Training Neural Networks to Use Time Like the Brain Does

Featured paper: Efficient event-based delay learning in spiking neural networks

Disclaimer: This content was generated by NotebookLM. Dr. Tram doesn’t know anything about this topic and is learning about it.

Artificial Intelligence (AI) has exploded in popularity, driving incredible improvements in technology over the last decade. But this progress comes at a huge cost: traditional Artificial Neural Networks (ANNs) consume immense amounts of energy. Think about it: the human brain, which is the ultimate computing machine, operates on a power budget of only about 20W. Clearly, we need a smarter, more efficient way to build our AI systems.

That’s where Spiking Neural Networks (SNNs) come in.

Why Spiking Neural Networks are the Next Big Thing

SNNs are a type of AI model that takes inspiration directly from neuroscience. Unlike standard ANNs, which communicate using dense, continuous values (like a constant stream of water), neurons in the brain transmit sparse binary events called “spikes”. SNNs leverage these sparse communication patterns, making them excellent candidates for energy-efficient machine learning, especially when running on specialized hardware designed for brain-like computing (called neuromorphic systems).

Because spiking neurons have state and hidden temporal dynamics, they possess an “implicit recurrence,” meaning they are inherently good at processing information that changes over time, like sequences or videos. In short, SNNs are ideal for spatio-temporal tasks.

However, even though SNNs are universal function approximators like ANNs, achieving or surpassing the performance of traditional ANNs remains a major challenge.

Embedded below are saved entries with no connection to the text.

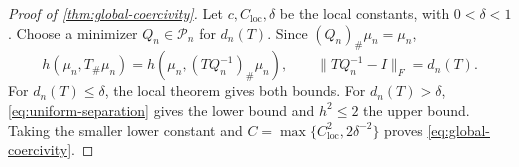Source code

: \begin{proof}[Proof of \cref{thm:global-coercivity}]
Let $c,C_{\mathrm{loc}},\delta$ be the local
constants, with $0<\delta<1$.  Choose a minimizer
$Q_n\in\mathcal P_n$ for $d_n(T)$.  Since
\((Q_n)_\#\mu_n=\mu_n\),
\[
 h(\mu_n,T_\#\mu_n)
 =h(\mu_n,(TQ_n^{-1})_\#\mu_n),
 \qquad
 \|TQ_n^{-1}-I\|_F=d_n(T).
\]
For \(d_n(T)\le\delta\), the local theorem gives both bounds.
For \(d_n(T)>\delta\),
\eqref{eq:uniform-separation} gives the lower bound and \(h^2\le2\) the upper
bound.  Taking the smaller
lower constant and
\(C=\max\{C_{\mathrm{loc}}^2,2\delta^{-2}\}\) proves
\eqref{eq:global-coercivity}.
\end{proof}
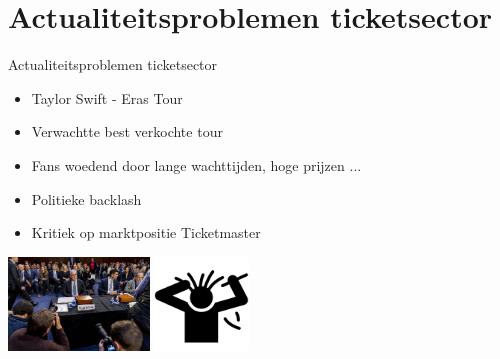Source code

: \documentclass{beamer}
\begin{document}
\section[Actualiteitsproblemen]{Actualiteitsproblemen ticketsector}
\begin{frame}{Actualiteitsproblemen ticketsector}
    \begin{itemize}
        \item Taylor Swift - Eras Tour
        \item Verwachtte best verkochte tour
        \item Fans woedend door lange wachttijden, hoge prijzen ...
        \item Politieke backlash
        \item Kritiek op marktpositie Ticketmaster
    \end{itemize}
    \begin{center}
        \includegraphics[height = 2.5cm]{senate-hearing.jpg}
        \includegraphics[height = 2.5cm]{frustratie.png}     
    \end{center}
\end{frame}
\end{document}

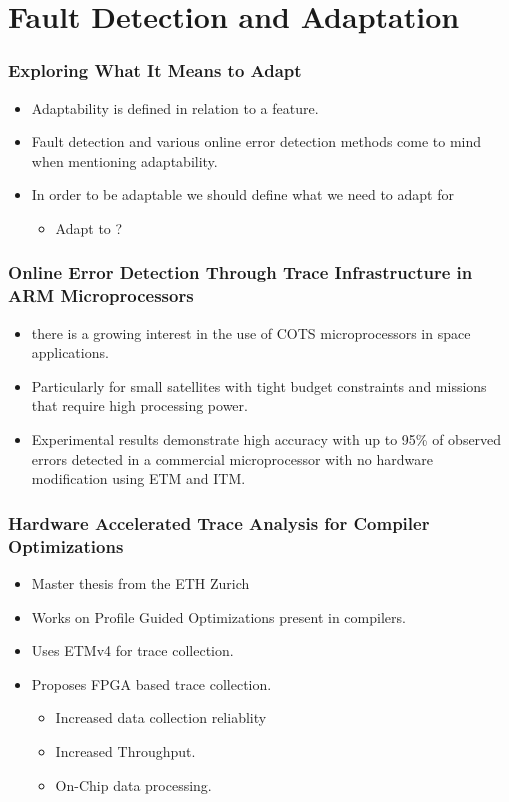 \documentclass{beamer}
\begin{document}
\section{Fault Detection and Adaptation}
\begin{frame}
    \frametitle{Exploring What It Means to Adapt}
    \begin{itemize}
        \item Adaptability is defined in relation to a feature.
        \item Fault detection and various online error detection methods come
            to mind when mentioning adaptability.
        \item In order to be adaptable we should define what we need to adapt
            for
            \begin{itemize}
                \item Adapt to ?
            \end{itemize}
    \end{itemize}
\end{frame}
\begin{frame}
    \frametitle{Online Error Detection Through Trace Infrastructure in
    ARM Microprocessors}
    \begin{itemize}
        \item there is a growing interest in the use of COTS microprocessors
            in space applications.
        \item Particularly for small satellites with tight budget constraints
            and missions that require high processing power.
        \item Experimental results demonstrate high accuracy with up to 95\% 
            of observed errors detected in a commercial microprocessor with
            no hardware modification using ETM and ITM.
    \end{itemize}
\end{frame}
\begin{frame}
    \frametitle{Hardware Accelerated Trace Analysis for Compiler Optimizations}
    \begin{itemize}
        \item Master thesis from the ETH Zurich
        \item Works on Profile Guided Optimizations present in compilers.
        \item Uses ETMv4 for trace collection.
        \item Proposes FPGA based trace collection.
            \begin{itemize}
                \item Increased data collection reliablity
                \item Increased Throughput.
                \item On-Chip data processing.
            \end{itemize}
    \end{itemize}
\end{frame}
\end{document}

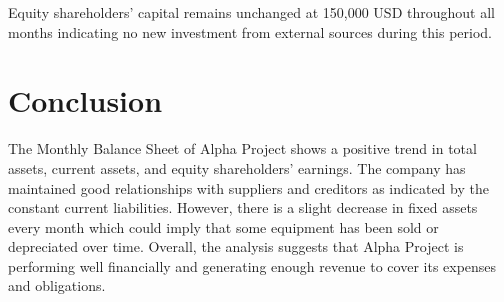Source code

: Equity shareholders' capital remains unchanged at 150,000 USD throughout all months indicating no new investment from external sources during this period.

\section{Conclusion}
The Monthly Balance Sheet of Alpha Project shows a positive trend in total assets, current assets, and equity shareholders' earnings. The company has maintained good relationships with suppliers and creditors as indicated by the constant current liabilities. However, there is a slight decrease in fixed assets every month which could imply that some equipment has been sold or depreciated over time. Overall, the analysis suggests that Alpha Project is performing well financially and generating enough revenue to cover its expenses and obligations.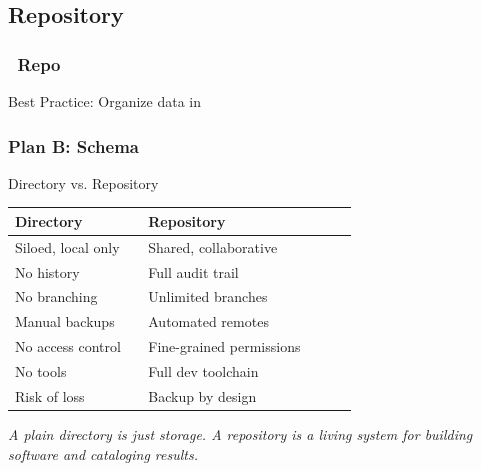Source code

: \subsection{Repository}
%
\begin{frame}\frametitle{\gitlab\ Repo}
\center
	Best Practice: Organize data in \gitlab
\end{frame}
%
%
%
\begin{frame}\frametitle{Plan B: Schema}
\end{frame}
%
\begin{frame}{Directory vs. Repository}
    \begin{table}
    \centering
    \begin{tabular}{p{0.35\linewidth} p{0.55\linewidth}}
        \textbf{Directory} & \textbf{Repository} \\
        \hline
        Siloed, local only & Shared, collaborative \\
        No history & Full audit trail \\
        No branching & Unlimited branches \\
        Manual backups & Automated remotes \\
        No access control & Fine-grained permissions \\
        No tools & Full dev toolchain \\
        Risk of loss & Backup by design \\
    \end{tabular}
    \end{table}
    
    \vspace{1em}
    \begin{center}
        \textit{A plain directory is just storage. A repository is a living system for building software and cataloging results.}
    \end{center}
\end{frame}

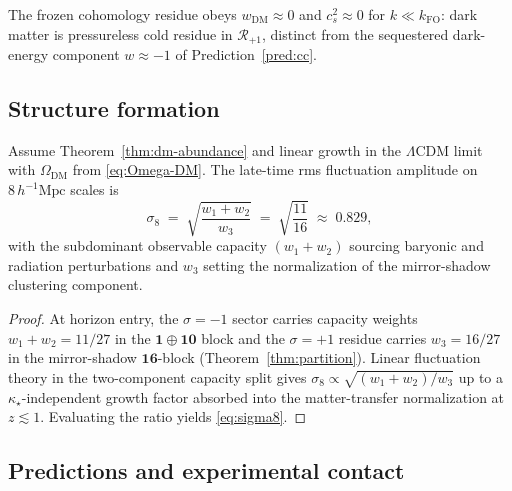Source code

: \begin{corollary}
\label{cor:dm-eos}
The frozen cohomology residue obeys $w_{\mathrm{DM}}\approx 0$ and
$c_s^2\approx 0$ for $k\ll k_{\mathrm{FO}}$: dark matter is pressureless
cold residue in $\mathcal{R}_{+1}$, distinct from the sequestered dark-energy
component $w\approx -1$ of Prediction~\ref{pred:cc}.
\end{corollary}

\subsection{Structure formation}
\label{sec:dark-sector:sigma8}

\begin{proposition}
\label{prop:sigma8}
Assume Theorem~\ref{thm:dm-abundance} and linear growth in the
$\Lambda$CDM limit with $\Omega_{\mathrm{DM}}$ from \eqref{eq:Omega-DM}.
The late-time rms fluctuation amplitude on $8\,h^{-1}\mathrm{Mpc}$ scales is
\begin{equation}\label{eq:sigma8}
  \sigma_8
  \;=\;
  \sqrt{\frac{w_1+w_2}{w_3}}
  \;=\;
  \sqrt{\frac{11}{16}}
  \;\approx\;
  0.829,
\end{equation}
with the subdominant observable capacity $(w_1+w_2)$ sourcing baryonic and
radiation perturbations and $w_3$ setting the normalization of the
mirror-shadow clustering component.
\end{proposition}

\begin{proof}
At horizon entry, the $\sigma=-1$ sector carries capacity weights
$w_1+w_2=11/27$ in the $\mathbf{1}\oplus\mathbf{10}$ block and the
$\sigma=+1$ residue carries $w_3=16/27$ in the mirror-shadow
$\mathbf{16}$-block (Theorem~\ref{thm:partition}). Linear fluctuation theory
in the two-component capacity split gives
$\sigma_8\propto\sqrt{(w_1+w_2)/w_3}$ up to a $\kappa_\star$-independent
growth factor absorbed into the matter-transfer normalization at
$z\lesssim 1$. Evaluating the ratio yields \eqref{eq:sigma8}.
\end{proof}

\subsection{Predictions and experimental contact}
\label{sec:dark-sector:predictions}

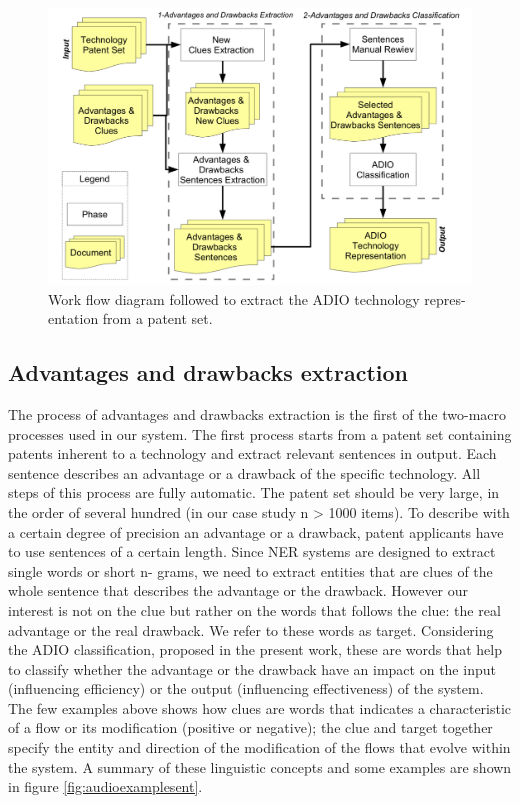 \documentclass[]{book}
\begin{document}
\begin{figure}

{\centering \includegraphics[width=0.8\linewidth]{_bookdown_files/figures/adioworkflow} 

}

\caption{Work flow diagram followed to extract the ADIO technology repres- entation from a patent set.}\label{fig:adioworkflow}
\end{figure}

\subsection{Advantages and drawbacks
extraction}\label{advantages-and-drawbacks-extraction}

The process of advantages and drawbacks extraction is the first of the
two-macro processes used in our system. The first process starts from a
patent set containing patents inherent to a technology and extract
relevant sentences in output. Each sentence describes an advantage or a
drawback of the specific technology. All steps of this process are fully
automatic. The patent set should be very large, in the order of several
hundred (in our case study n \textgreater{} 1000 items). To describe
with a certain degree of precision an advantage or a drawback, patent
applicants have to use sentences of a certain length. Since NER systems
are designed to extract single words or short n- grams, we need to
extract entities that are clues of the whole sentence that describes the
advantage or the drawback. However our interest is not on the clue but
rather on the words that follows the clue: the real advantage or the
real drawback. We refer to these words as target. Considering the ADIO
classification, proposed in the present work, these are words that help
to classify whether the advantage or the drawback have an impact on the
input (influencing efficiency) or the output (influencing effectiveness)
of the system. The few examples above shows how clues are words that
indicates a characteristic of a flow or its modification (positive or
negative); the clue and target together specify the entity and direction
of the modification of the flows that evolve within the system. A
summary of these linguistic concepts and some examples are shown in
figure \ref{fig:audioexamplesent}.
\end{document}
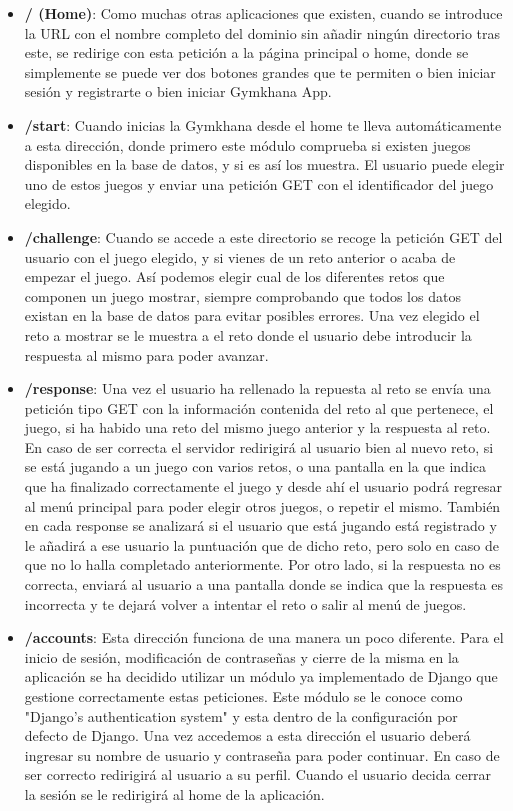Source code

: \documentclass[a4paper, 12pt]{book}
\begin{document}
\begin{itemize}
	\item \textbf {/ (Home)}: Como muchas otras aplicaciones que existen, cuando se introduce la URL con el nombre completo del dominio sin añadir ningún directorio tras este, se redirige con esta petición a la página principal o home, donde se simplemente se puede ver dos botones grandes que te permiten o bien iniciar sesión y registrarte o bien iniciar Gymkhana App. 
	\item \textbf {/start}: Cuando inicias la Gymkhana desde el home te lleva automáticamente a esta dirección, donde primero este módulo comprueba si existen juegos disponibles en la base de datos, y si es así los muestra. El usuario puede elegir uno de estos juegos y enviar una petición GET con el identificador del juego elegido. 
	\item \textbf {/challenge}: Cuando se accede a este directorio se recoge la petición GET del usuario con el juego elegido, y si vienes de un reto anterior o acaba de empezar el juego. Así podemos elegir cual de los diferentes retos que componen un juego mostrar, siempre comprobando que todos los datos existan en la base de datos para evitar posibles errores. Una vez elegido el reto a mostrar se le muestra a el reto donde el usuario debe introducir la respuesta al mismo para poder avanzar. 
	\item \textbf {/response}: Una vez el usuario ha rellenado la repuesta al reto se envía una petición tipo GET con la información contenida del reto al que pertenece, el juego, si ha habido una reto del mismo juego anterior y la respuesta al reto. En caso de ser correcta el servidor redirigirá al usuario bien al nuevo reto, si se está jugando a un juego con varios retos, o una pantalla en la que indica que ha finalizado correctamente el juego y desde ahí el usuario podrá regresar al menú principal para poder elegir otros juegos, o repetir el mismo. También en cada response se analizará si el usuario que está jugando está registrado y le añadirá a ese usuario la puntuación que de dicho reto, pero solo en caso de que no lo halla completado anteriormente. Por otro lado, si la respuesta no es correcta, enviará al usuario a una pantalla donde se indica que la respuesta es incorrecta y te dejará volver a intentar el reto o salir al menú de juegos.
	\item \textbf {/accounts}: Esta dirección funciona de una manera un poco diferente. Para el inicio de sesión, modificación de contraseñas y cierre de la misma en la aplicación se ha decidido utilizar un módulo ya implementado de Django que gestione correctamente estas peticiones. Este módulo se le conoce como "Django’s authentication system" y esta dentro de la configuración por defecto de Django. Una vez accedemos a esta dirección el usuario deberá ingresar su nombre de usuario y contraseña para poder continuar. En caso de ser correcto redirigirá al usuario a su perfil. Cuando el usuario decida cerrar la sesión se le redirigirá al home de la aplicación. 

\end{itemize}
\end{document}
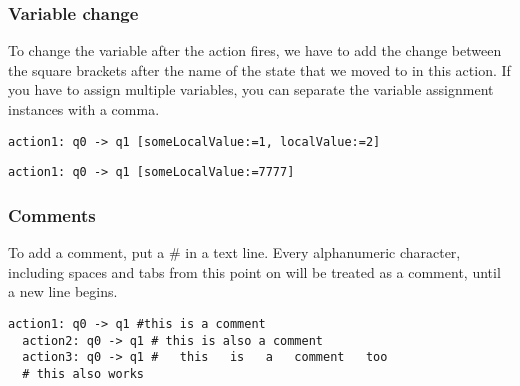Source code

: \documentclass[12pt]{article}
\begin{document}
\subsubsection{Variable change}
To change the variable after the action fires, we have to add the change between the square brackets after the name of the state that we moved to in this action. If you have to assign multiple variables, you can separate the variable assignment instances with a comma.
\begin{lstlisting}[title={Action that sets the value of someLocalValue to 1 and localValue to 2.}]
  action1: q0 -> q1 [someLocalValue:=1, localValue:=2]
\end{lstlisting}
\begin{lstlisting}[title={Action that sets the value of someLocalValue to 7777.}]
  action1: q0 -> q1 [someLocalValue:=7777]
\end{lstlisting}

\subsubsection{Comments}
To add a comment, put a $\#$ in a text line. Every alphanumeric character, including spaces and tabs from this point on will be treated as a comment, until a new line begins.
\begin{lstlisting}[title={Example comments in a file.}]
  action1: q0 -> q1 #this is a comment
  action2: q0 -> q1 # this is also a comment
  action3: q0 -> q1 #   this   is   a   comment   too
  # this also works
\end{lstlisting}
\end{document}

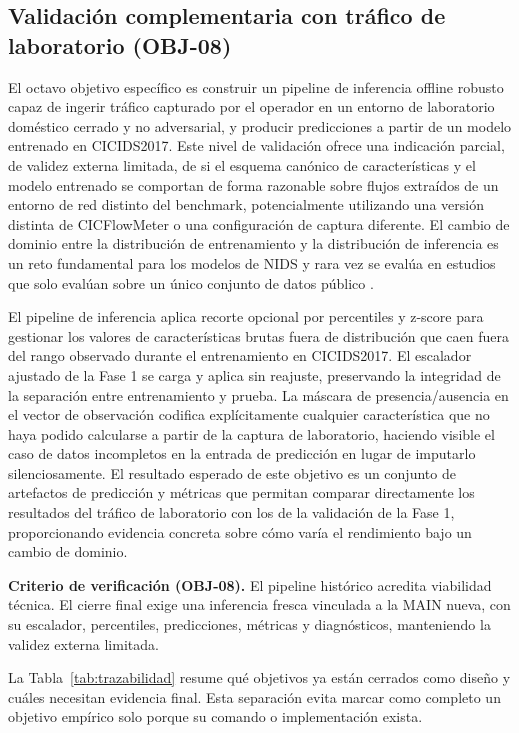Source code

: \subsection{Validación complementaria con tráfico de laboratorio (OBJ-08)}
El octavo objetivo específico es construir un pipeline de inferencia offline robusto capaz de ingerir tráfico capturado por el operador en un entorno de laboratorio doméstico cerrado y no adversarial, y producir predicciones a partir de un modelo entrenado en CICIDS2017. Este nivel de validación ofrece una indicación parcial, de validez externa limitada, de si el esquema canónico de características y el modelo entrenado se comportan de forma razonable sobre flujos extraídos de un entorno de red distinto del benchmark, potencialmente utilizando una versión distinta de CICFlowMeter o una configuración de captura diferente. El cambio de dominio entre la distribución de entrenamiento y la distribución de inferencia es un reto fundamental para los modelos de NIDS y rara vez se evalúa en estudios que solo evalúan sobre un único conjunto de datos público \parencite{Apruzzese2022CrossEvaluationNIDS,Layeghy2023CrossDomainNIDS}.

El pipeline de inferencia aplica recorte opcional por percentiles y z-score para gestionar los valores de características brutas fuera de distribución que caen fuera del rango observado durante el entrenamiento en CICIDS2017. El escalador ajustado de la Fase 1 se carga y aplica sin reajuste, preservando la integridad de la separación entre entrenamiento y prueba. La máscara de presencia/ausencia en el vector de observación codifica explícitamente cualquier característica que no haya podido calcularse a partir de la captura de laboratorio, haciendo visible el caso de datos incompletos en la entrada de predicción en lugar de imputarlo silenciosamente. El resultado esperado de este objetivo es un conjunto de artefactos de predicción y métricas que permitan comparar directamente los resultados del tráfico de laboratorio con los de la validación de la Fase 1, proporcionando evidencia concreta sobre cómo varía el rendimiento bajo un cambio de dominio.

\textbf{Criterio de verificación (OBJ-08).} El pipeline histórico acredita viabilidad técnica. El cierre final exige una inferencia fresca vinculada a la MAIN nueva, con su escalador, percentiles, predicciones, métricas y diagnósticos, manteniendo la validez externa limitada.

La Tabla~\ref{tab:trazabilidad} resume qué objetivos ya están cerrados como diseño y cuáles necesitan evidencia final. Esta separación evita marcar como completo un objetivo empírico solo porque su comando o implementación exista.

The Training Challenge: Gradients and Spikes

The most common way to train an ANN is using a method called gradient descent. This requires calculating gradients (or how much a small change in a parameter affects the final outcome). But in an SNN, things get complicated because the act of a neuron spiking involves a non-differentiable transition, making exact gradient calculation mathematically difficult.

Researchers have tried several workarounds:

Converting ANNs: Training a standard ANN and then transferring its weights to an SNN. This doesn’t capture the full efficiency of sparse spiking during the training process.
Surrogate Gradients: Using an approximation method called Backpropagation Through Time (BPTT) with “surrogate gradients”. The huge drawback here is that this requires storing the state of every neuron at every time step, meaning memory requirements scale linearly with the length of the data sequence. This limits the complexity of tasks SNNs can handle.

A more elegant approach is the EventProp algorithm, which calculates exact gradients. EventProp is an application of the adjoint method, which is like an event-driven version of BPTT used for systems that combine continuous change with discontinuous state shifts (like a spike happening). It efficiently calculates “blame” for network errors only when spikes occur, rather than at every time step.

Unlocking Potential with Delays

Even though SNNs are good at temporal tasks, the duration of their intrinsic memory is limited by parameters like synaptic time constants. This new research, detailed in the paper “Efficient event-based delay learning in spiking neural networks” (Mészáros et al. 2025), introduces a powerful additional mechanism: Delays.

Delays refer to the time it takes for a signal (a spike) to travel from one neuron to the next. In the brain, these synaptic delays are natural and can be adjusted. From a computational perspective, adding delays has been shown to significantly increase a network’s capacity. In fact, specialized neuromorphic hardware like SpiNNaker and Loihi are already built to accommodate synaptic delays efficiently.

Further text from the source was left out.